Rivers, Swamps & Pagodas Out Mudgee Way
May 13, 2014
The Goulburn River, you might assume, flows through Goulburn but actually, no. Head for Mudgee. Take the Ulan Road out of town for 50km. You can’t miss the gob-smacking Ulan Coal operation. Drive right on by. About 9km on, a signpost to the right will guide you into ‘The Drip’ picnic ground — and the Goulburn River, not far from its source.
When we arrive the River is flowing quietly between shallow sandy flanks but something is crashing about in the canopy. Three, maybe 4, Pacific Bazas are flinging themselves wildly into bunches of leaves. These beautiful crested hawks prey on stick insects. Such etiolated invertebrates are almost impossible to detect when static but, once knocked off balance and hanging by a claw, they’re lunch!

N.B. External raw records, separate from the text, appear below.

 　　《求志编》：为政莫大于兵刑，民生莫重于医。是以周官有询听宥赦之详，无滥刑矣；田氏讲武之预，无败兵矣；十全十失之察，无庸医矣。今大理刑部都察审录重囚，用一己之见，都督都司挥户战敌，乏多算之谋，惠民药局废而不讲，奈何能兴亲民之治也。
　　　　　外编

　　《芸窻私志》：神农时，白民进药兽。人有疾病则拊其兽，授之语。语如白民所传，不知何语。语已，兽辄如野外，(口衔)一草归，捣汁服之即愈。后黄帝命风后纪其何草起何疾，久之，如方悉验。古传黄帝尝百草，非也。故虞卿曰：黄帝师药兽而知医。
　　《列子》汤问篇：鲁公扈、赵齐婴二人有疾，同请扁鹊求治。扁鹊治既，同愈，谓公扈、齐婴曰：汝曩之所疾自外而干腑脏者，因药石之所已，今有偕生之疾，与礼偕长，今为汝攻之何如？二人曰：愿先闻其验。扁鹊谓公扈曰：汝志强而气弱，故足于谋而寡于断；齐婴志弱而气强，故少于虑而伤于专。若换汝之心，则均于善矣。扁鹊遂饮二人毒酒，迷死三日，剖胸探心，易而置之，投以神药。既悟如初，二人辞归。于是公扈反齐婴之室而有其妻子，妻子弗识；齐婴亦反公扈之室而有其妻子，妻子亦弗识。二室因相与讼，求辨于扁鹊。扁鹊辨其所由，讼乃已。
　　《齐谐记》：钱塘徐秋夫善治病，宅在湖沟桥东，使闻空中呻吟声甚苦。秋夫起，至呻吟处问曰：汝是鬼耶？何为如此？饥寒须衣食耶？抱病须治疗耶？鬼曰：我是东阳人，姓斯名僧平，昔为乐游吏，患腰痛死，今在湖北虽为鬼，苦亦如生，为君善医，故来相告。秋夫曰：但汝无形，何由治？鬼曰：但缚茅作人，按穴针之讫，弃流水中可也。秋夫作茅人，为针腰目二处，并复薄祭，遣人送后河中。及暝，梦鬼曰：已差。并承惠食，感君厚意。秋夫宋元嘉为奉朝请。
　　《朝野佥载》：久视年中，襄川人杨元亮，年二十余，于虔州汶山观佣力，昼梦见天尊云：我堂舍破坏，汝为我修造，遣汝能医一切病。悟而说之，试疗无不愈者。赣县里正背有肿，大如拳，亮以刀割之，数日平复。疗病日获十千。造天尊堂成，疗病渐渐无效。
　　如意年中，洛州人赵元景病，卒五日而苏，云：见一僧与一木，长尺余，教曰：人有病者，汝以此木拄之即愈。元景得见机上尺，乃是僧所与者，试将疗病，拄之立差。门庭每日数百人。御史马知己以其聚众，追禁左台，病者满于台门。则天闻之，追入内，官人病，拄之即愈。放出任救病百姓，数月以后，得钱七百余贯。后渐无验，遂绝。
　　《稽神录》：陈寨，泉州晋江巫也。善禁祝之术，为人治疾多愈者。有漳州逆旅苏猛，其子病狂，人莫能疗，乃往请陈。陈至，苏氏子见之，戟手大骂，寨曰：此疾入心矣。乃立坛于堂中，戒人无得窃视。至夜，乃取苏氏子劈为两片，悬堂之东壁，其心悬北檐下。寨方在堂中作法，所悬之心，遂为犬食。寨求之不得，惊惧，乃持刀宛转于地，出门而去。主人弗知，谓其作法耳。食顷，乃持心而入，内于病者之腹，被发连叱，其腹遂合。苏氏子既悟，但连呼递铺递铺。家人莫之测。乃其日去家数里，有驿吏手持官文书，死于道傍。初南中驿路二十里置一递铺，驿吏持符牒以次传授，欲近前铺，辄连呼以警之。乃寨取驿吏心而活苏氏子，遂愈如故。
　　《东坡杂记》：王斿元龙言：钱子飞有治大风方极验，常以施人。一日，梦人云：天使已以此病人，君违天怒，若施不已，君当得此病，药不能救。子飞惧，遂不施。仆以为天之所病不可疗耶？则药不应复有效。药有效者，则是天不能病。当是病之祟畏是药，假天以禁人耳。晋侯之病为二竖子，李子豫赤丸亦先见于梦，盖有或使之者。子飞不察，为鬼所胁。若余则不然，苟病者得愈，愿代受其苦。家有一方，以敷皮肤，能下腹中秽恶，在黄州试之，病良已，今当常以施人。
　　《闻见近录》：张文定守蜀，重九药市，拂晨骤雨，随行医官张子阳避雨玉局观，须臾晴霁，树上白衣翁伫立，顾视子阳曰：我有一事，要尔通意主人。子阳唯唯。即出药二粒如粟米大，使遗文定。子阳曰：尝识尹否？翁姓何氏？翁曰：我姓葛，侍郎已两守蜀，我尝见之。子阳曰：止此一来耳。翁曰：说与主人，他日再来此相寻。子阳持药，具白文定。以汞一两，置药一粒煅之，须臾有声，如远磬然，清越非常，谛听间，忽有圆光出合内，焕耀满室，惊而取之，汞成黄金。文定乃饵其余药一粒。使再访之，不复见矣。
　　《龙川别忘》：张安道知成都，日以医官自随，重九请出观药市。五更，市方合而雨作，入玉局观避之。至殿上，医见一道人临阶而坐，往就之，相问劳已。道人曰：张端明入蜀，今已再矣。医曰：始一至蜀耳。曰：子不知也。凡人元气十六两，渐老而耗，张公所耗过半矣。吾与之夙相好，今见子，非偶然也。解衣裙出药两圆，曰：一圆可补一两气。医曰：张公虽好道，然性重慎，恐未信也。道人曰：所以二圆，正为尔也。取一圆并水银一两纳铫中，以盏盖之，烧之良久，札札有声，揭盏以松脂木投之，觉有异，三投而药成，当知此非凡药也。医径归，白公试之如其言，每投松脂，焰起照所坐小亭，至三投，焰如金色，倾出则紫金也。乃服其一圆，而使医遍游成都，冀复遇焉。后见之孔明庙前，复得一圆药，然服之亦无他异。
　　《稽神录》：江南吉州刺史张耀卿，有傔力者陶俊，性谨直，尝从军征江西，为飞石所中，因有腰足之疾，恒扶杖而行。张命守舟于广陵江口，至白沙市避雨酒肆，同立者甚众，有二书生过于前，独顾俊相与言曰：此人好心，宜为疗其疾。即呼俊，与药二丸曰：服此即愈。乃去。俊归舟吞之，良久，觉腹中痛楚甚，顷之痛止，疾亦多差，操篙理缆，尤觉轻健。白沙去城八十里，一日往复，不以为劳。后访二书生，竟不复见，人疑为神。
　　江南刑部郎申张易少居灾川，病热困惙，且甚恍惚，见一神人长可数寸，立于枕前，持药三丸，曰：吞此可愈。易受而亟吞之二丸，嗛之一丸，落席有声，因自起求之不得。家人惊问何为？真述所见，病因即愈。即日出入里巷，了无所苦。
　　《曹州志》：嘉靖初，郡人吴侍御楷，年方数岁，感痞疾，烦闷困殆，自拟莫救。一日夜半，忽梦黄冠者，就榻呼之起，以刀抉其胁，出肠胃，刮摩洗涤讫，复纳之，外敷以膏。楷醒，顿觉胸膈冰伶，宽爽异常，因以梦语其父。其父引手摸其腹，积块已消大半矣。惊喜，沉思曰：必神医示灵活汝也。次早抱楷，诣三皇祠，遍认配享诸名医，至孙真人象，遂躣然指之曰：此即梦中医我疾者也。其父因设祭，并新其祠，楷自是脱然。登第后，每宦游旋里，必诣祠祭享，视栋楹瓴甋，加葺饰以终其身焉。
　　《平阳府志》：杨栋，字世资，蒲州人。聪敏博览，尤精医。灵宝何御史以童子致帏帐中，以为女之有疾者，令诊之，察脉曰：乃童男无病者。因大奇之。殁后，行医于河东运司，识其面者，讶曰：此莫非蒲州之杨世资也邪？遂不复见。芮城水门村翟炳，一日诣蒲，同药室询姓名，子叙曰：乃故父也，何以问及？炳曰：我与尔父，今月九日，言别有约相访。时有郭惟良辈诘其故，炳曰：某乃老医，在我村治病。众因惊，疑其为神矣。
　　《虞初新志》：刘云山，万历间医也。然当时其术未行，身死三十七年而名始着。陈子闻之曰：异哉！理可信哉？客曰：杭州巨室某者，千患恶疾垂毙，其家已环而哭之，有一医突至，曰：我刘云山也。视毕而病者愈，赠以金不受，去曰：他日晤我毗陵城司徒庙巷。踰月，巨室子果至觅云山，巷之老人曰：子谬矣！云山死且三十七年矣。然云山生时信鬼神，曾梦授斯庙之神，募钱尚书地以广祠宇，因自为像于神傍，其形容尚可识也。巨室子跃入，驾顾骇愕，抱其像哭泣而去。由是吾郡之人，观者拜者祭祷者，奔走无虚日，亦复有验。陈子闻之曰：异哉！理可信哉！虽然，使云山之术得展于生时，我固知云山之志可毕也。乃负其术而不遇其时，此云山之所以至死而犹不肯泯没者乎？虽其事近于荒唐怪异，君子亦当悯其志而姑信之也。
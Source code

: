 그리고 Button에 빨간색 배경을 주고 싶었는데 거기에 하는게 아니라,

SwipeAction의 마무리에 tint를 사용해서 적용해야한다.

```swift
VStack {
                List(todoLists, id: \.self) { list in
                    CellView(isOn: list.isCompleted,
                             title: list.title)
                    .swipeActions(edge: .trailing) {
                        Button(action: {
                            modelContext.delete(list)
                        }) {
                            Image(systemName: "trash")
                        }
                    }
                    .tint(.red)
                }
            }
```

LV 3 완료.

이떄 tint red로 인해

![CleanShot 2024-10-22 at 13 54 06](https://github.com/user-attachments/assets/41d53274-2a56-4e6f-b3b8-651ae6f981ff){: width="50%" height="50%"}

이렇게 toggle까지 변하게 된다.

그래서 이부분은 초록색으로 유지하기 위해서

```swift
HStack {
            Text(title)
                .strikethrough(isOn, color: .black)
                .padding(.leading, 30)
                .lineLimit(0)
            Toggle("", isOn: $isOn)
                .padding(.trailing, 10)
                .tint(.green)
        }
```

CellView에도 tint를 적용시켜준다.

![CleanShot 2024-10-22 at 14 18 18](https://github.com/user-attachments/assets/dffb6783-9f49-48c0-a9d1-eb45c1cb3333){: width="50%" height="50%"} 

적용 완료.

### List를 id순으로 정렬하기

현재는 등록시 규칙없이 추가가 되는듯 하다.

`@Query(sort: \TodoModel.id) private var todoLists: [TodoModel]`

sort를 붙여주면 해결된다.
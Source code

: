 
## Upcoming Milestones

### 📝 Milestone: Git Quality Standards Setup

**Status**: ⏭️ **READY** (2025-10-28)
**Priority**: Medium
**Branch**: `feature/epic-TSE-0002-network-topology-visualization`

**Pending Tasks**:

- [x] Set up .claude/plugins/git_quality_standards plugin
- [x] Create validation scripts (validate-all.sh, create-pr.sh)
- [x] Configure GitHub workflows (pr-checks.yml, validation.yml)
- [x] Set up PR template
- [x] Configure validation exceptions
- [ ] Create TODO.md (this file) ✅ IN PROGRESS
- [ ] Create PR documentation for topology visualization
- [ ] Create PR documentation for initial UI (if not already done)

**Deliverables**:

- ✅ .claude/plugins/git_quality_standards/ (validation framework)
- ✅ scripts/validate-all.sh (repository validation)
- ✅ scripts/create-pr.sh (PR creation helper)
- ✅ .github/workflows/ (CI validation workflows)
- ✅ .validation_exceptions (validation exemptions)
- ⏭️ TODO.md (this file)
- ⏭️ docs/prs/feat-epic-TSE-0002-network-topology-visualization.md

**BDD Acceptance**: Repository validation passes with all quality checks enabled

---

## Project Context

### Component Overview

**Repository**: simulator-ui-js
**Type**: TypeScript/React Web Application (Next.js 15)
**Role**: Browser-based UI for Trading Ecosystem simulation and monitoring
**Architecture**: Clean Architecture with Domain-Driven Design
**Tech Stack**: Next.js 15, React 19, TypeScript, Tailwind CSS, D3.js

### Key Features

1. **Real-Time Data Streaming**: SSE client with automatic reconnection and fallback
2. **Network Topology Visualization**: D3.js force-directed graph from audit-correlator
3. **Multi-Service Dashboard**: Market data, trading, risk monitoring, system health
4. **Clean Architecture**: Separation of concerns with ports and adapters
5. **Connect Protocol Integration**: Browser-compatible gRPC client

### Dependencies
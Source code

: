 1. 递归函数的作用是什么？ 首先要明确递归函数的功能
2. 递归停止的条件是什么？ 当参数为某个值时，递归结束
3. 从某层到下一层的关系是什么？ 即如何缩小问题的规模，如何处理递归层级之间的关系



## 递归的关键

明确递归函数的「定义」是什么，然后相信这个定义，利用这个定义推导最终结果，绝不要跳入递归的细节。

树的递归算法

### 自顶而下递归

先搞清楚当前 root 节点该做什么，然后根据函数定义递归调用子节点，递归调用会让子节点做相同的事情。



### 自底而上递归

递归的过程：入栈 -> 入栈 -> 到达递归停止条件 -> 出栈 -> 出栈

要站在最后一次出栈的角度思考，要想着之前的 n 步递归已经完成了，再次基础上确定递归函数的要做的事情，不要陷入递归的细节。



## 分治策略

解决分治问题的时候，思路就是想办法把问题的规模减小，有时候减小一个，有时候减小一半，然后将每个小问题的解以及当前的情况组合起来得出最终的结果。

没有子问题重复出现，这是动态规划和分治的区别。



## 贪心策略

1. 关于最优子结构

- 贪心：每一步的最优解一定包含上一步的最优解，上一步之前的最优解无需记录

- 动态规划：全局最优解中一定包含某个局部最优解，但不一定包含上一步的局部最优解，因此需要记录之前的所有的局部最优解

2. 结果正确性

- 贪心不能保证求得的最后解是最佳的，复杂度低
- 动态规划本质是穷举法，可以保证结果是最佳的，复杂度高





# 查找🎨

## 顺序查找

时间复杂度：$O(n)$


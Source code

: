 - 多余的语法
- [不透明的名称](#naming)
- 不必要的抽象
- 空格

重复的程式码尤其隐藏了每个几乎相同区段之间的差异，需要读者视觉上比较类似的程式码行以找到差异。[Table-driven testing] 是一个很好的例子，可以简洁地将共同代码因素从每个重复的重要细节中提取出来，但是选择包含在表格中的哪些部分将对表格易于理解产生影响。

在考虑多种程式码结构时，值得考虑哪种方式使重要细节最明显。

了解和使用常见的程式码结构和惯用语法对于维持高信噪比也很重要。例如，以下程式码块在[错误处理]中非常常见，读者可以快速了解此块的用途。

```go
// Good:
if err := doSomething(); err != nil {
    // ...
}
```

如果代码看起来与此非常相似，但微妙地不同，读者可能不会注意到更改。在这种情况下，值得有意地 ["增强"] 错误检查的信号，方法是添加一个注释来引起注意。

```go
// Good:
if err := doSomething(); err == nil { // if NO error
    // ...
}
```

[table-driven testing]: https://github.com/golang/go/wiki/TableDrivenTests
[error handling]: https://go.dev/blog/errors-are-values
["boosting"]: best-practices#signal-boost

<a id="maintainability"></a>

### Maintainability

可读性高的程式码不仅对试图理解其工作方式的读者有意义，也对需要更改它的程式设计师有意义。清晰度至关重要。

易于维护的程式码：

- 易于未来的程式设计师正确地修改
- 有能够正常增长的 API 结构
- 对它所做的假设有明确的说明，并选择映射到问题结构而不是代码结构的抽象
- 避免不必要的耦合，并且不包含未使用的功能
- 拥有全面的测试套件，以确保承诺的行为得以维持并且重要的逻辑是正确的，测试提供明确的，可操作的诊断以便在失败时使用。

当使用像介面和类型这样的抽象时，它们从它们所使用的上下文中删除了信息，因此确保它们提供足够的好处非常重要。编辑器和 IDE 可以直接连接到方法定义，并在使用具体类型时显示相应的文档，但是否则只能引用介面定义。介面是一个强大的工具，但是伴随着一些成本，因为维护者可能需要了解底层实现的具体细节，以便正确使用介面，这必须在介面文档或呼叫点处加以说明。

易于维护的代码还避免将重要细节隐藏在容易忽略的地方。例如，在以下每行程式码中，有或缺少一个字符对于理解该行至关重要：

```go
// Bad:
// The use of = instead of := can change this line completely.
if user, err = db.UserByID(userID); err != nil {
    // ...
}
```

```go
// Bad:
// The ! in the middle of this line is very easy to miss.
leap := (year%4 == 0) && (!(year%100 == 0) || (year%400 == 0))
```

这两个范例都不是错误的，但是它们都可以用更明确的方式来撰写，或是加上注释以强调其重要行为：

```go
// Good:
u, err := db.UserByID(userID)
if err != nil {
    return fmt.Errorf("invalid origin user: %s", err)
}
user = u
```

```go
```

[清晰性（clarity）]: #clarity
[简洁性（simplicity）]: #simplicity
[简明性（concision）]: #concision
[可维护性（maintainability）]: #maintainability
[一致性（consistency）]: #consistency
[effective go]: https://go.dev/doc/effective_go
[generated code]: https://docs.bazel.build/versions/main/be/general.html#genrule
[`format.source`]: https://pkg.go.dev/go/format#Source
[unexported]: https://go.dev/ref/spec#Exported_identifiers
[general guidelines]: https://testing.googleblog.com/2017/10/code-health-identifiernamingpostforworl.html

We pause to admire the hawks’ hunting tactics before heading 1.5km upstream. The riverbed becomes strewn with monumental blocks of sandstone and we hear a strange echoing clattering of water as if falling from a great height. We lift our gaze to a vertical wall of weeping sandstone maybe 50m high: the ignominiously named ‘Drip’.
We are standing in a natural corridor where once the Wiradjuri moved up and down, fashioning tools, performing ceremonies and painting on rock walls. Time is still. The weeping wall feeds the river. Blackberry brambles dangle from a fertile sill of rock on a nearby cliff. A Silvereye plucks its fruits.
It was 1970 and just a stone’s throw from here that the famous Sydney artist, Brett Whiteley, got his kit off and set to work painting a mural on the walls of a cave: objects and animals inspired by the Aboriginal spirit that haunts this place.
The River will wend its way eastwards, collecting 20-odd tributaries before joining the Hunter River. Later we learn that this fragile cliff with its life-giving waters may be in peril. The land here is owned by Mooraben Coal; just 500 metres from here grinds the machinery of subterranean mining.
Next day we zip along the flat 4km Castle Rocks Track. We are in Mughorn Gap Nature Reserve and marvelling at the native Black Cypress Pines, whose cone seeds feed thornbills and cockatoos alike. The track ends abruptly at a tiered sandstone outcrop. We scramble easily to the summit and are greeted by a wondrous strange landscape: ‘pagoda’ country.
Across the woodland below us are dotted weathered monuments of stone, scoured formations pockmarked with caves. The words ‘lost city’, ‘troglodytes’, ‘temples’, ‘stupas’ and ‘Angkor Wat’ fall from our lips. Amazingly the jury is still out about exactly how these massive mounds were formed.
Mooching around outside River Cottage (www.stonecottages.com.au), where we are staying, I hear a mewling sound. Mammal definitely. I look up to see a young Fox less than 10m away and just beyond, an adult. The young Fox is hungry. The parent (I presume) is over it. Junior stares at me pathetically and ventures close. Later I watch it across the River inspecting every boulder, crevice and cave along the cliffs. Brush-tailed Rock-wallabies have not been seen here for a long time.
Dunns Swamp was created in the 1920s by trapping the waters of the Cudgegong River for a cement works at Kandos. Today the Swamp is a serene and extensive waterway that wraps around sandstone pagodas on the western end of the mysterious Wollemi National Park. We walk the 5.5km Waterside Walk, disturbing a couple of Red-necked Wallabies and watching an Azure Kingfisher fishing. Kayaking here would be brilliant and the waterside campground, with its drop toilet, supplied firewood and miniature pagodas, is lovely.
On our last day we check out Spring Gully and Big River campgrounds in Goulburn River National Park. Both have upland open views along the river. A congenial mob of Eastern Greys loll around the grassland. There don't seem to be many walking tracks in this park. Our map indicates only one to the lookouts at Lees Pinch. We settle for a fire trail.
We stop dead! At the side of the track a Yellow-footed Antechinus is conducting a search and destroy mission among fallen timber. This is my first encounter with an antechinus but I am aware of its ferocious reputation. This carnivorous marsupial — bigger than a mouse, slightly smaller than a rat, with a tail shorter than both— can despatch a small bird or scorpion with agility and speed. It has a thick brown coat, distinctly yellow on the underside, a conical snout, beady black eyes and little round ears. As I reach for the camera, it's gone...dammit!
We hardly got here and it's time to go. Geologically, floristically and in so many ways this region is utterly different from the Sydney area. We are way out of our depth. It holds its secrets tight. It feels ancient. We are small here...very, very small.